The Long Road Back…
Been absentee from my writing, even part of my riding, do to my natural born curiosity about what else is out there. Sometimes I am drawn to investigate something because it resonates with me in some form or fashion. As of the last few years I have let the reflections of the Universe guide me.
If I go to buy something and it is not there, my card won’t work, the page on the computer does not open, or send… should anything go astray I personally feel that is the Universes way of assisting me in waiting or making another choice. Which when I listen or notice this guidance all kinds of possibilities I never even considered show up to amaze and tantalize me.
Then I have days like when my five year old student taught me how I was missing the flowers, because I was still talking about the points she needed to remember from the lesson we just had completed. She told me “the flowers are pretty and right here Miss Cat…the remembering is when I get done unsaddling and have the horse put up.” I grinned, agreed and picked the red Paint Brush flower she directed me toward as part of her “knowing” she had learned something new and was remembering each previous lesson without prompting.
I had been listening to a new audio from a speaker who I so resonated with the first time I heard her. To then be surprised with an email from a friend with more of these audio’s included for Passover. Half way into the next one, I clicked on the offer for more of this fascinating material, a really great package well within my means. Though there was just a glimmer of hesitation, followed with the thought “the Universe will either allow it or not”. Ordered, clicked send and it went right through.
The very next morning I woke up with my right knee so swollen, like when I had hurt it 6 or 7 years ago, hmmm. Did my lessons, but aware of no acknowledgement from the place I ordered from. Which when I queried them, they offered to speed it up by me repaying with a credit card. But I declined, figuring the Universe would work all of this out, which it did finally 6 days later when my bank released the funds to PayPal, and I received my additional audios which were to be played one a week for 12 weeks.
I downloaded them all, thought I set the first one up to just play through while I slept. Discovering the next morning, the computer was just finishing playing number 8 and I woke up with a raging head cold. The more I listened, and tried to understand, feeling all of this confusion from listening, which was “supposed” to happen as the audios did their thing. Doubly so, as a friend who was listening to the same stuff, was having the exact same sinus cold symptoms and irritation over what we were listening to.
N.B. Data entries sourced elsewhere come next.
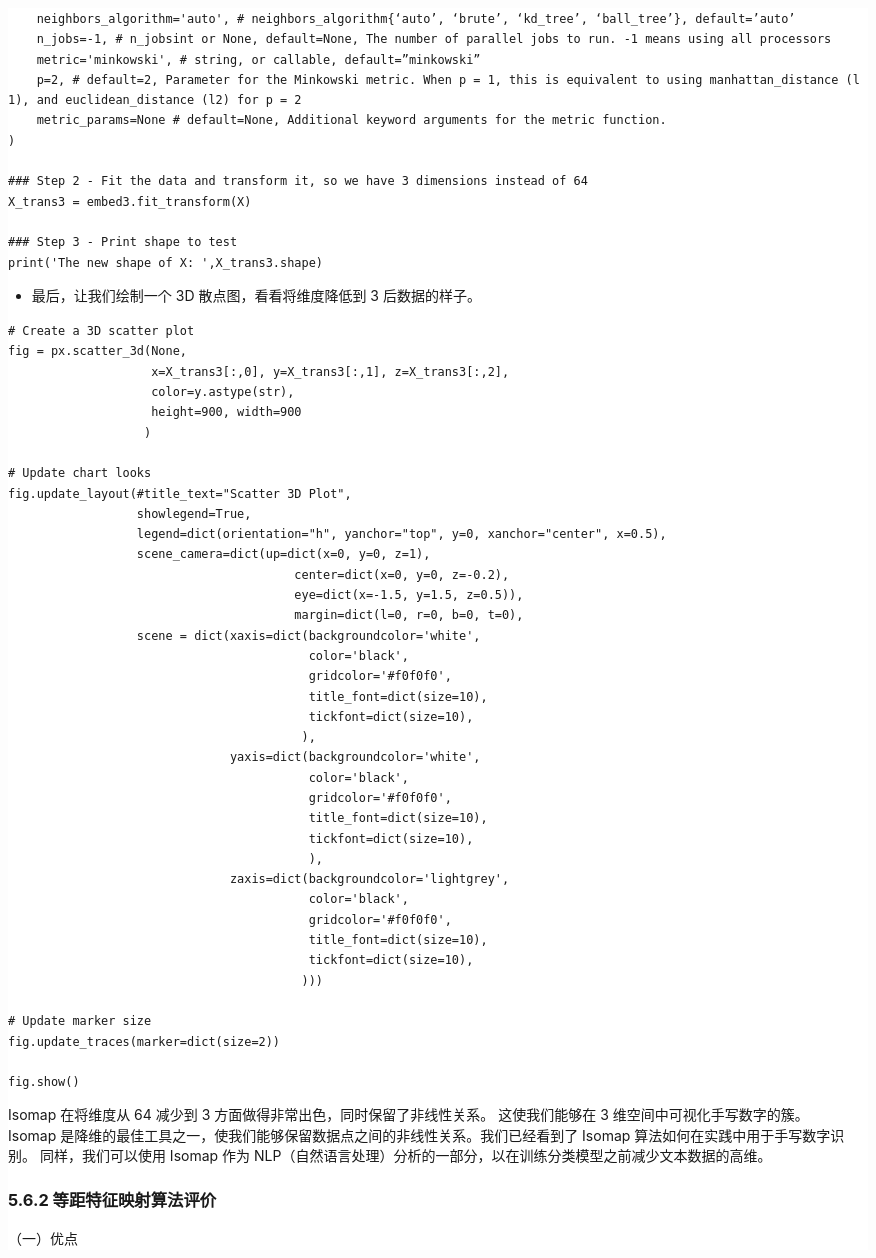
 ```
    neighbors_algorithm='auto', # neighbors_algorithm{‘auto’, ‘brute’, ‘kd_tree’, ‘ball_tree’}, default=’auto’ 
    n_jobs=-1, # n_jobsint or None, default=None, The number of parallel jobs to run. -1 means using all processors 
    metric='minkowski', # string, or callable, default=”minkowski” 
    p=2, # default=2, Parameter for the Minkowski metric. When p = 1, this is equivalent to using manhattan_distance (l1), and euclidean_distance (l2) for p = 2 
    metric_params=None # default=None, Additional keyword arguments for the metric function. 
) 
 
### Step 2 - Fit the data and transform it, so we have 3 dimensions instead of 64 
X_trans3 = embed3.fit_transform(X) 
 
### Step 3 - Print shape to test 
print('The new shape of X: ',X_trans3.shape)
```
- 最后，让我们绘制一个 3D 散点图，看看将维度降低到 3 后数据的样子。
```
# Create a 3D scatter plot 
fig = px.scatter_3d(None,  
                    x=X_trans3[:,0], y=X_trans3[:,1], z=X_trans3[:,2], 
                    color=y.astype(str), 
                    height=900, width=900 
                   ) 
 
# Update chart looks 
fig.update_layout(#title_text="Scatter 3D Plot", 
                  showlegend=True, 
                  legend=dict(orientation="h", yanchor="top", y=0, xanchor="center", x=0.5), 
                  scene_camera=dict(up=dict(x=0, y=0, z=1),  
                                        center=dict(x=0, y=0, z=-0.2), 
                                        eye=dict(x=-1.5, y=1.5, z=0.5)), 
                                        margin=dict(l=0, r=0, b=0, t=0), 
                  scene = dict(xaxis=dict(backgroundcolor='white', 
                                          color='black', 
                                          gridcolor='#f0f0f0', 
                                          title_font=dict(size=10), 
                                          tickfont=dict(size=10), 
                                         ), 
                               yaxis=dict(backgroundcolor='white', 
                                          color='black', 
                                          gridcolor='#f0f0f0', 
                                          title_font=dict(size=10), 
                                          tickfont=dict(size=10), 
                                          ), 
                               zaxis=dict(backgroundcolor='lightgrey', 
                                          color='black',  
                                          gridcolor='#f0f0f0', 
                                          title_font=dict(size=10), 
                                          tickfont=dict(size=10), 
                                         ))) 
 
# Update marker size 
fig.update_traces(marker=dict(size=2)) 
 
fig.show()
```
Isomap 在将维度从 64 减少到 3 方面做得非常出色，同时保留了非线性关系。 这使我们能够在 3 维空间中可视化手写数字的簇。  
Isomap 是降维的最佳工具之一，使我们能够保留数据点之间的非线性关系。我们已经看到了 Isomap 算法如何在实践中用于手写数字识别。 同样，我们可以使用 Isomap 作为 NLP（自然语言处理）分析的一部分，以在训练分类模型之前减少文本数据的高维。
### 5.6.2 等距特征映射算法评价
（一）优点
Each of us, basically soothing the other over and through the rough spots of ingesting this sounds so similar but in a weirdly uncomfortable way.
All brought to a head with another 5 year old student yesterday, who explained to me about owies and if it hurts to not keep doing it, “that’s just silly or pretty dumb!” I suddenly remembered an Abraham tape about Powerful Statements. “There is no gain in pain” when something doesn’t feel right to hear them in the back of my head saying “Do something else, do anything else, till the vibration shifts. Let the curse lift!” And suddenly I knew what to do, I congratulated myself on recognizing that my body knows better than anyone else what it is I need or don’t need. I have the power to listen to me, do what feels good. Spend money if I need to to find out the stove is hot when it is on. And mostly trust that God is guiding me to what feels good, because he loves me, and made me perfectly in his image of me. With this wonderful body to feel for direction and answers, amazingly coinciding with no cold this morning, gone without taking any more drugs. Swelling almost completely gone, horses all rode, another fantastic 5 year old with parents capturing her entire lesson for show and tell. With me actually easily and effortlessly getting back to writing my truths, my perceptions, my struggles, my realizations, as I realize I know the answers, as I get out from under this funny perception of who I am, by what others have suggested I should be, a habit I am slowly coming to terms with.